> **WHAT YOU NEED TO DO**
Produce an exact transcription of the data, with the images left out.

> **RECORDS FOR THE EXERCISE**

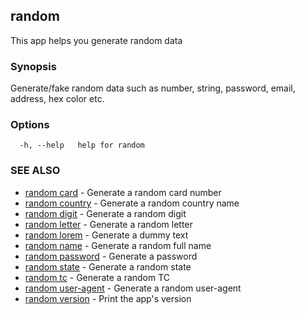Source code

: ## random

This app helps you generate random data

### Synopsis

Generate/fake random data such as number, string, password, email,
address, hex color etc.

### Options

```
  -h, --help   help for random
```

### SEE ALSO

* [random card](random_card.md)	 - Generate a random card number
* [random country](random_country.md)	 - Generate a random country name
* [random digit](random_digit.md)	 - Generate a random digit
* [random letter](random_letter.md)	 - Generate a random letter
* [random lorem](random_lorem.md)	 - Generate a dummy text
* [random name](random_name.md)	 - Generate a random full name
* [random password](random_password.md)	 - Generate a password
* [random state](random_state.md)	 - Generate a random state
* [random tc](random_tc.md)	 - Generate a random TC
* [random user-agent](random_user-agent.md)	 - Generate a random user-agent
* [random version](random_version.md)	 - Print the app's version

> **WRITTEN ANSWER**
Source code

: ## random

This app helps you generate random data

### Synopsis

Generate/fake random data such as number, string, password, email,
address, hex color etc.

### Options

```
  -h, --help   help for random
```

### SEE ALSO

* [random card](random_card.md)	 - Generate a random card number
* [random country](random_country.md)	 - Generate a random country name
* [random digit](random_digit.md)	 - Generate a random digit
* [random letter](random_letter.md)	 - Generate a random letter
* [random lorem](random_lorem.md)	 - Generate a dummy text
* [random name](random_name.md)	 - Generate a random full name
* [random password](random_password.md)	 - Generate a password
* [random state](random_state.md)	 - Generate a random state
* [random tc](random_tc.md)	 - Generate a random TC
* [random user-agent](random_user-agent.md)	 - Generate a random user-agent
* [random version](random_version.md)	 - Print the app's version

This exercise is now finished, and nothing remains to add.